● TRY IT
Scan the data below and pick out the lines containing the word "cout".

● PROVIDED DATA
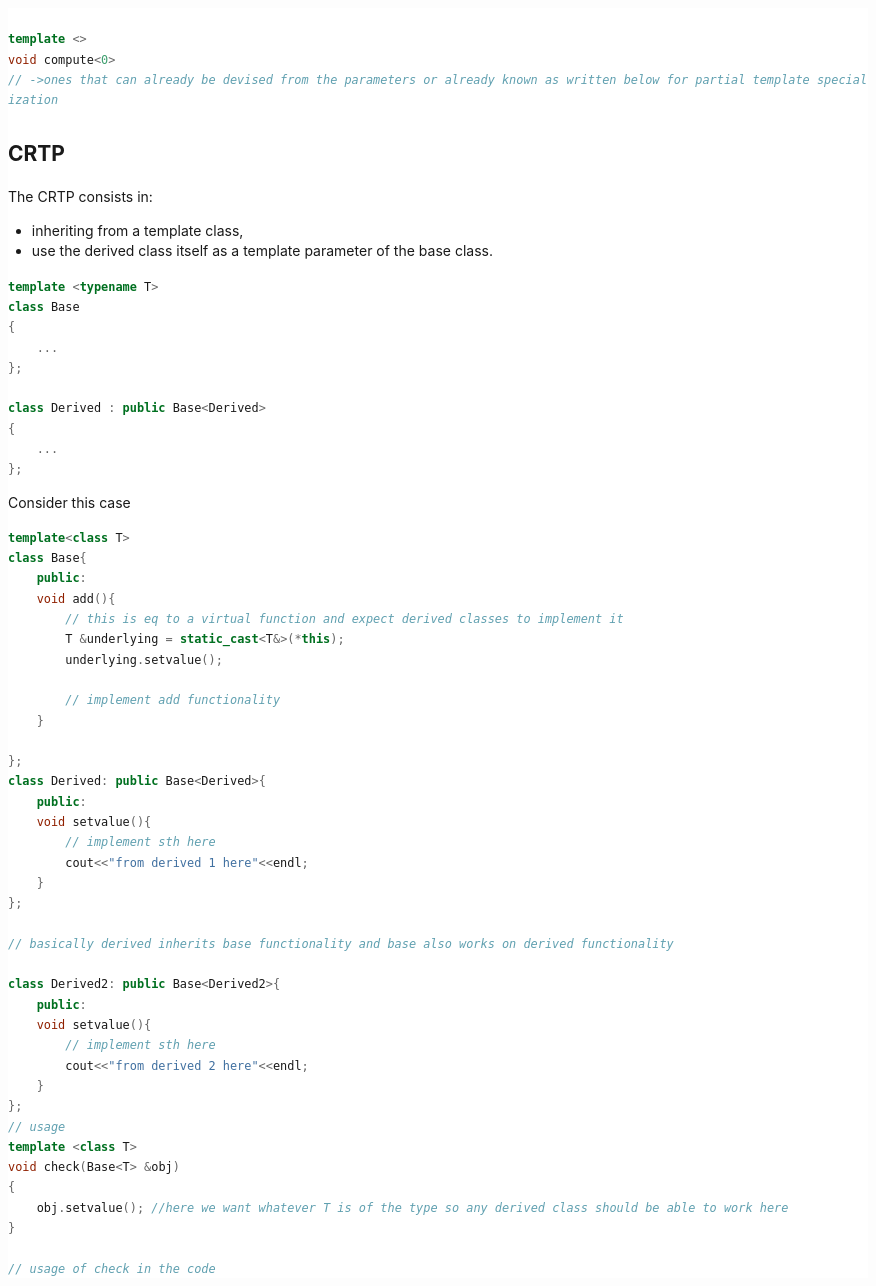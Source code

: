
 ```cpp

template <>
void compute<0>
// ->ones that can already be devised from the parameters or already known as written below for partial template specialization
```

## CRTP
The CRTP consists in:
- inheriting from a template class,
- use the derived class itself as a template parameter of the base class.
```cpp
template <typename T>
class Base
{
    ...
};

class Derived : public Base<Derived>
{
    ...
};
```
Consider this case
```cpp
template<class T>
class Base{
    public:
    void add(){
        // this is eq to a virtual function and expect derived classes to implement it
        T &underlying = static_cast<T&>(*this);
        underlying.setvalue();

        // implement add functionality
    }

};
class Derived: public Base<Derived>{
    public:
    void setvalue(){
        // implement sth here
        cout<<"from derived 1 here"<<endl;
    }
};

// basically derived inherits base functionality and base also works on derived functionality

class Derived2: public Base<Derived2>{
    public:
    void setvalue(){
        // implement sth here
        cout<<"from derived 2 here"<<endl;
    }
};
// usage
template <class T>
void check(Base<T> &obj)
{
    obj.setvalue(); //here we want whatever T is of the type so any derived class should be able to work here
}

// usage of check in the code
```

● EXERCISE ANSWER
        cout<<"from derived 1 here"<<endl;
        cout<<"from derived 2 here"<<endl;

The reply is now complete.